> _WHAT YOU HAVE TO DO_
Although the data below contains pictures, output only the lines between those holding "PATH | MAPPING | BODY: raw-JSON" and "### Session median pace - *boxplot*", inclusive, exactly and without those pictures.

> _Records contained in a dataset_
* * *

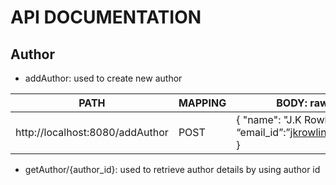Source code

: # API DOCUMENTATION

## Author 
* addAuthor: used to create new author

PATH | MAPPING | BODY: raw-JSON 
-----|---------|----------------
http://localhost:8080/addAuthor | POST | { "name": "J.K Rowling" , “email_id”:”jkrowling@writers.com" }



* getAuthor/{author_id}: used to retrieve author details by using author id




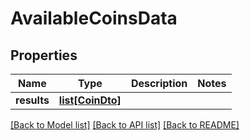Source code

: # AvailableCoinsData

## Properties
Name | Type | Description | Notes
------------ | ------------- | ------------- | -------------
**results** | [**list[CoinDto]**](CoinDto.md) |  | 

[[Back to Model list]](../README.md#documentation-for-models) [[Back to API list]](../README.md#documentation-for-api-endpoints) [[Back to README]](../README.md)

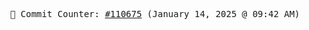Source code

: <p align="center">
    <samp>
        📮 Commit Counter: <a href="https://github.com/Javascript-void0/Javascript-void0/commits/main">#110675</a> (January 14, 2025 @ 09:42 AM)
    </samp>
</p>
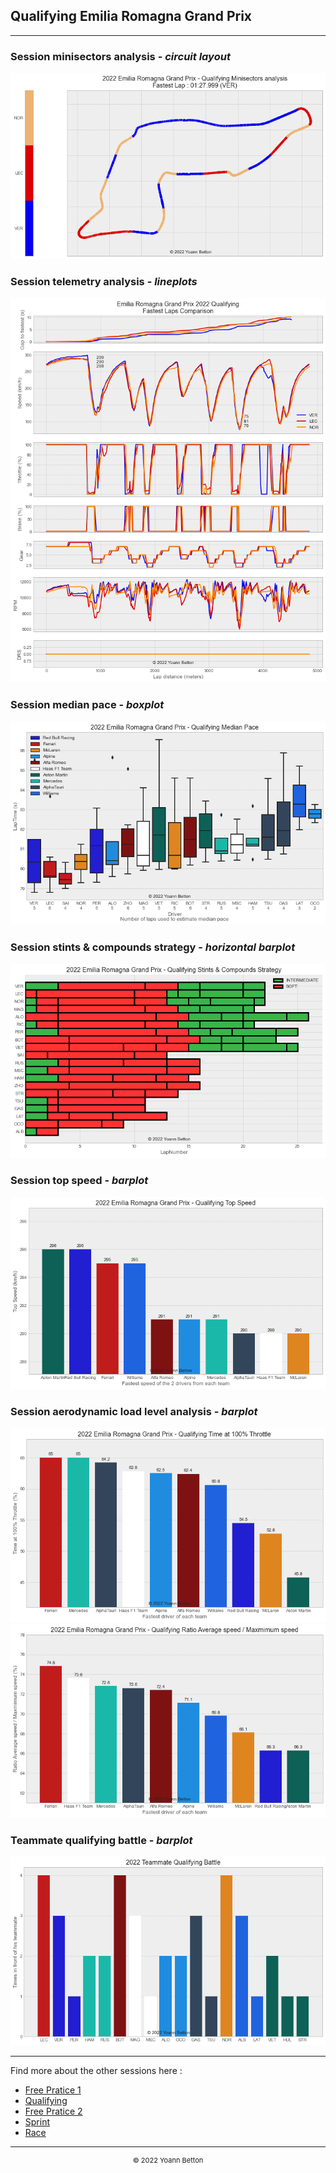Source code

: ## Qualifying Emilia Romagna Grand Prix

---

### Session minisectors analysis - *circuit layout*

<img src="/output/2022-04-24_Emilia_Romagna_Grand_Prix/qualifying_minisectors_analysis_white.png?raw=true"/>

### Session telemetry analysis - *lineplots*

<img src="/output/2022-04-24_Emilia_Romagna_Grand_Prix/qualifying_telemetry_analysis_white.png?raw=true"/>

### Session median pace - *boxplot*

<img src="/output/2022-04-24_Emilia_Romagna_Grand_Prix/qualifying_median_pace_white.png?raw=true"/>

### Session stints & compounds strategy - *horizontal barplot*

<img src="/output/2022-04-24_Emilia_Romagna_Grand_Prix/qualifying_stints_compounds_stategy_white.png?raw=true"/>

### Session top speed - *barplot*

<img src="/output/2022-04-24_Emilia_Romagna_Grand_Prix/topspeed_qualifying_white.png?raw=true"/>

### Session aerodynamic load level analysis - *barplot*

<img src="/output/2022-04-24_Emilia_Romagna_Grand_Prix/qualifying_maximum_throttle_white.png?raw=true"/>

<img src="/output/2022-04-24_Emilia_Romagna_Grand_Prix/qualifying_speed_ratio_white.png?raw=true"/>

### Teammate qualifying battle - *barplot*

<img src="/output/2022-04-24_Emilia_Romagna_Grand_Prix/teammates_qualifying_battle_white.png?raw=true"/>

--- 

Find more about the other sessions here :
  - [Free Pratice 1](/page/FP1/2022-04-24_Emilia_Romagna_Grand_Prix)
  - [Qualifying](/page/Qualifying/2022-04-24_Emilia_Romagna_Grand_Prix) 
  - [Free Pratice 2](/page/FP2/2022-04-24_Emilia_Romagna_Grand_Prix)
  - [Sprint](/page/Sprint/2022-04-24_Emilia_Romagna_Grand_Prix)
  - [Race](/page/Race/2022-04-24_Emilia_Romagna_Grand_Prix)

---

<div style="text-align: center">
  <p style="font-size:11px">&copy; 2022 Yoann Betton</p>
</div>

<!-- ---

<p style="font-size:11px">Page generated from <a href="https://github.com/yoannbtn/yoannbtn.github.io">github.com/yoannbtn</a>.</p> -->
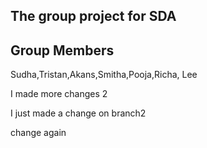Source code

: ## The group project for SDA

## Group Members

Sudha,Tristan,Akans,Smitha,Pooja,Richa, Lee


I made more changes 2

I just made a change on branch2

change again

* * *

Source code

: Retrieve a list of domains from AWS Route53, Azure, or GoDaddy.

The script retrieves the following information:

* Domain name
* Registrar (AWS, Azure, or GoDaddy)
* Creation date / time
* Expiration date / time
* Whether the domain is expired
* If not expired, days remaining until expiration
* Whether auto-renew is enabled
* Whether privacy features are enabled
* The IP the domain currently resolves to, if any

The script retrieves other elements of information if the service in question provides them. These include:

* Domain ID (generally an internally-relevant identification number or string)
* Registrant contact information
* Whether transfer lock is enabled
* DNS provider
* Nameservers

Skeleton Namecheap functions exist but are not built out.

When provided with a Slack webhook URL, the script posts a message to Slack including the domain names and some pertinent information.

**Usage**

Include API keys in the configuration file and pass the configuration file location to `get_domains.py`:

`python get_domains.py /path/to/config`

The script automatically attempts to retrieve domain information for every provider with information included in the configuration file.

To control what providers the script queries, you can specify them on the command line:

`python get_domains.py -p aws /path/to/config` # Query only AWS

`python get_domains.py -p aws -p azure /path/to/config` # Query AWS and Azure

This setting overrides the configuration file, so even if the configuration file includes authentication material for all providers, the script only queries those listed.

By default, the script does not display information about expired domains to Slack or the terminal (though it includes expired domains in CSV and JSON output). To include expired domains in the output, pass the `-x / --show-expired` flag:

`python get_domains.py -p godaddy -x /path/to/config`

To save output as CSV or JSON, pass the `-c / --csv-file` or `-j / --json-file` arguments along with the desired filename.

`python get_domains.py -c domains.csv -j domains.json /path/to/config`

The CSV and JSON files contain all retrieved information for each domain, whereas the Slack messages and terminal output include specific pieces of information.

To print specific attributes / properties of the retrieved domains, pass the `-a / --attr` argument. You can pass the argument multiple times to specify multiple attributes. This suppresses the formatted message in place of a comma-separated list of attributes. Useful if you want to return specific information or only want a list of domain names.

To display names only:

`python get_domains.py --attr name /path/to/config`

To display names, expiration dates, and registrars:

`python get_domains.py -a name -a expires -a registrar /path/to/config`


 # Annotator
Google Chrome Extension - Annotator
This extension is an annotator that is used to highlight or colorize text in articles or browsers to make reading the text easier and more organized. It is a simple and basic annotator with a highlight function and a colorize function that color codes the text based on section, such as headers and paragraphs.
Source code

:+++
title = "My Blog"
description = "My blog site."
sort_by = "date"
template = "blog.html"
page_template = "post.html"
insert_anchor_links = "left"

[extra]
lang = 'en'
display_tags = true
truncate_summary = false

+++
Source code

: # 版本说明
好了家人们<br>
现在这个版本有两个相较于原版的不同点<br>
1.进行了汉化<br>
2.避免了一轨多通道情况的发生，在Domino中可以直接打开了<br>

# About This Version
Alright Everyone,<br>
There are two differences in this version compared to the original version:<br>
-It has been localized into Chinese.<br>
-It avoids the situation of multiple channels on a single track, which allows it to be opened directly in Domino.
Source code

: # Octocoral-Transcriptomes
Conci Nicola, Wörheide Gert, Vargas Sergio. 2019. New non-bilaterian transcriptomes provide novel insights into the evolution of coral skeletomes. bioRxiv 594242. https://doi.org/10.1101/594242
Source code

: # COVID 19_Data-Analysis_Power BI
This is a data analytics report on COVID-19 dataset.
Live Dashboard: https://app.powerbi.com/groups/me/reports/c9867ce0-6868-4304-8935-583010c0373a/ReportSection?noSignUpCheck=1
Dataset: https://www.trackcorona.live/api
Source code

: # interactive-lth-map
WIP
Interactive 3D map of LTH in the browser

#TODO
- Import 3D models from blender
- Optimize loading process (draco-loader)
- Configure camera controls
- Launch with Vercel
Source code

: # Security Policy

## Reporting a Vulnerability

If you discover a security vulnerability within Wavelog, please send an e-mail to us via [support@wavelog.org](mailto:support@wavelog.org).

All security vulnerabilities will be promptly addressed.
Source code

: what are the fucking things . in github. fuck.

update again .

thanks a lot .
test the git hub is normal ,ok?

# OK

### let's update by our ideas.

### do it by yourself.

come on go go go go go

* * *

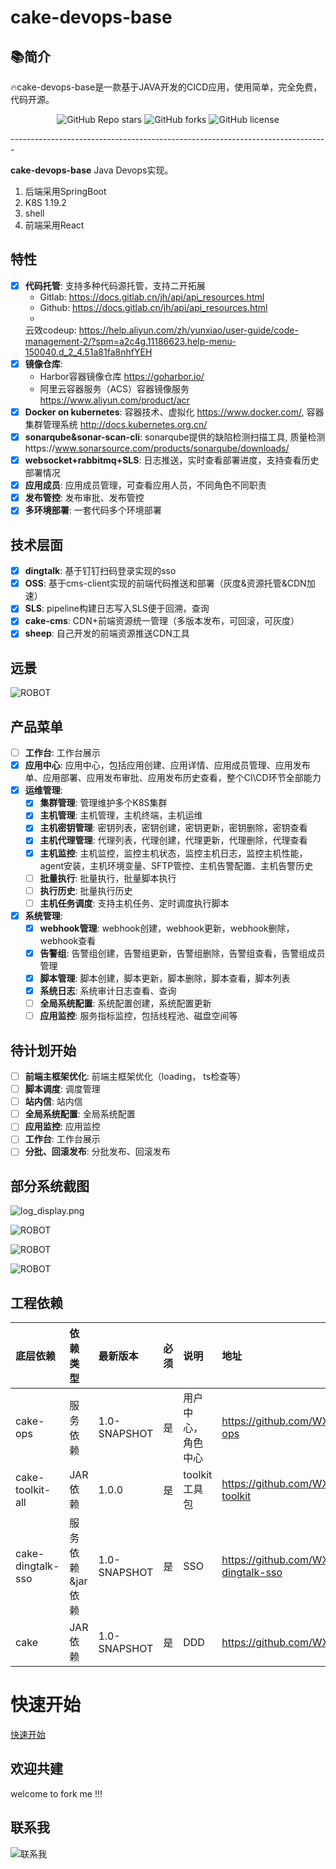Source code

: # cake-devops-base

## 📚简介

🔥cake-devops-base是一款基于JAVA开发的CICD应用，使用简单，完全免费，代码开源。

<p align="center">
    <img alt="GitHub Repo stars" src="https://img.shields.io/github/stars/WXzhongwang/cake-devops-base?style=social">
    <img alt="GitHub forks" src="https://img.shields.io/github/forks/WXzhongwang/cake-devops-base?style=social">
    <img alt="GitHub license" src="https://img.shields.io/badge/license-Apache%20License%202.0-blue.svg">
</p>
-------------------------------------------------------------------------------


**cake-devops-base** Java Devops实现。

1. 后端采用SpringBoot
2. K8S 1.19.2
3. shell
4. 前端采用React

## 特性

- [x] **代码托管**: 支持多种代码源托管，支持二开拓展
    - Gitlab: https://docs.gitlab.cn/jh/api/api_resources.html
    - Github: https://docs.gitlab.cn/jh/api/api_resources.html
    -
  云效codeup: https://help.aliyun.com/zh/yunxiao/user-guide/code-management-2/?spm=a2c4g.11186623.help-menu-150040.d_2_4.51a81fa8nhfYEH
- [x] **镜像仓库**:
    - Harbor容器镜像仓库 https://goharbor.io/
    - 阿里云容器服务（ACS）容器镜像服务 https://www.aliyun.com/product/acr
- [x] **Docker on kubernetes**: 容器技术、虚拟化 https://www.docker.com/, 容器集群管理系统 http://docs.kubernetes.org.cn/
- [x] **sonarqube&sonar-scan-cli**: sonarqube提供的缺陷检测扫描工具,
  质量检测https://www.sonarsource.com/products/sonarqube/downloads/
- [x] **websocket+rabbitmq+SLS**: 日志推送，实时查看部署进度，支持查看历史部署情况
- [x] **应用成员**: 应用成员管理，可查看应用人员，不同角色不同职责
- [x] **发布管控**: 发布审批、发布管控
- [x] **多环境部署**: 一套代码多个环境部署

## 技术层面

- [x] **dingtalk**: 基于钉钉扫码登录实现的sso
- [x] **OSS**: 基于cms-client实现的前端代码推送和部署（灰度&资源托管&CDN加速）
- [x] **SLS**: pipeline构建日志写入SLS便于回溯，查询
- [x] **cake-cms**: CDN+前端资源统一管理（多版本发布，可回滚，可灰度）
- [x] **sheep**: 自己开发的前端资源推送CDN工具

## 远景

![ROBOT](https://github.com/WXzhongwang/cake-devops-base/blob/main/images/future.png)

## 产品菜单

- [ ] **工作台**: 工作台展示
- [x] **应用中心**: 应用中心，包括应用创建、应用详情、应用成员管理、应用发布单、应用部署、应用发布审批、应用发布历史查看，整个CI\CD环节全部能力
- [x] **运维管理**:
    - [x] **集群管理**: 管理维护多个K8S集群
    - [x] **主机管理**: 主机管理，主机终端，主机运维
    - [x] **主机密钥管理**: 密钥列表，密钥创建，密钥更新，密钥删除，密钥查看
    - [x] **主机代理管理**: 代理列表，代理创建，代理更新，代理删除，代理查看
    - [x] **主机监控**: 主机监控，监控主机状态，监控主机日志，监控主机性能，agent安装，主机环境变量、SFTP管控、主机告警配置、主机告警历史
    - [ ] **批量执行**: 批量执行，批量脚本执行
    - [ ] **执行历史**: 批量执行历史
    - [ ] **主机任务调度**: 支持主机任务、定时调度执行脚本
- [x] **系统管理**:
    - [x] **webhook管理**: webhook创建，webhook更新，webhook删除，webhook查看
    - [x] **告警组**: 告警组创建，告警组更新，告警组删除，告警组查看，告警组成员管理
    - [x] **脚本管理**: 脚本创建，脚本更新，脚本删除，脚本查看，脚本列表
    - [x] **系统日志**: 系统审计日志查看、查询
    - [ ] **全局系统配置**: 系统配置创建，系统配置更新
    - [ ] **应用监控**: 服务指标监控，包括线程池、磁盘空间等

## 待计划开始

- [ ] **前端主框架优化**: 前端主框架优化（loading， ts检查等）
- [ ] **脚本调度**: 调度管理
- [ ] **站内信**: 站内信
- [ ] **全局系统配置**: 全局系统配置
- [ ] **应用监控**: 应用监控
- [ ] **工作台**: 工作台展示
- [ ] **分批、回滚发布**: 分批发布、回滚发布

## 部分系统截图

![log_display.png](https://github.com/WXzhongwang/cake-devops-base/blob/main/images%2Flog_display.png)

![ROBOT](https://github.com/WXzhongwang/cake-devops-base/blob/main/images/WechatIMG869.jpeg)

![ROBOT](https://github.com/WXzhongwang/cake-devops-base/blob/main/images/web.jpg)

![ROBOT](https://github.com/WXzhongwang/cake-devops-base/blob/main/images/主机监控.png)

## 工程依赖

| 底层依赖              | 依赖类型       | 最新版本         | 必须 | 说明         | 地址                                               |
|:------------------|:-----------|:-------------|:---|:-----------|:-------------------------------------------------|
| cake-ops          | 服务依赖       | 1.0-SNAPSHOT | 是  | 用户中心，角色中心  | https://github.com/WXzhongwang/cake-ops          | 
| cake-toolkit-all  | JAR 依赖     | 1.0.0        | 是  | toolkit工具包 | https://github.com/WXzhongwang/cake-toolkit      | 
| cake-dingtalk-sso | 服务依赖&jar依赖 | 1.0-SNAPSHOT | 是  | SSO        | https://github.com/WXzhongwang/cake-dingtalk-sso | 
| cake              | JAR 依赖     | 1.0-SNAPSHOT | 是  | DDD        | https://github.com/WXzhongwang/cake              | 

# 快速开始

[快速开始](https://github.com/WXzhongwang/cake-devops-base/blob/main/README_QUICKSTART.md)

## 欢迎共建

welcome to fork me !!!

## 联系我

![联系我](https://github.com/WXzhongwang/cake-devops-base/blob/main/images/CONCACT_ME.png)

* * *

> _SOLUTION FOR THIS EXERCISE_
PATH | MAPPING | BODY: raw-JSON 
-----|---------|----------------
http://localhost:8080/addAuthor | POST | { "name": "J.K Rowling" , “email_id”:”jkrowling@writers.com" }



* getAuthor/{author_id}: used to retrieve author details by using author id




Source code

: # AvailableCoinsData

## Properties
Name | Type | Description | Notes
------------ | ------------- | ------------- | -------------
**results** | [**list[CoinDto]**](CoinDto.md) |  | 

[[Back to Model list]](../README.md#documentation-for-models) [[Back to API list]](../README.md#documentation-for-api-endpoints) [[Back to README]](../README.md)

Source code

: <p align="center">
    <samp>
        📮 Commit Counter: <a href="https://github.com/Javascript-void0/Javascript-void0/commits/main">#110675</a> (January 14, 2025 @ 09:42 AM)
    </samp>
</p>
Source code

: ## Qualifying Emilia Romagna Grand Prix

---

### Session minisectors analysis - *circuit layout*

<img src="/output/2022-04-24_Emilia_Romagna_Grand_Prix/qualifying_minisectors_analysis_white.png?raw=true"/>

### Session telemetry analysis - *lineplots*

<img src="/output/2022-04-24_Emilia_Romagna_Grand_Prix/qualifying_telemetry_analysis_white.png?raw=true"/>

### Session median pace - *boxplot*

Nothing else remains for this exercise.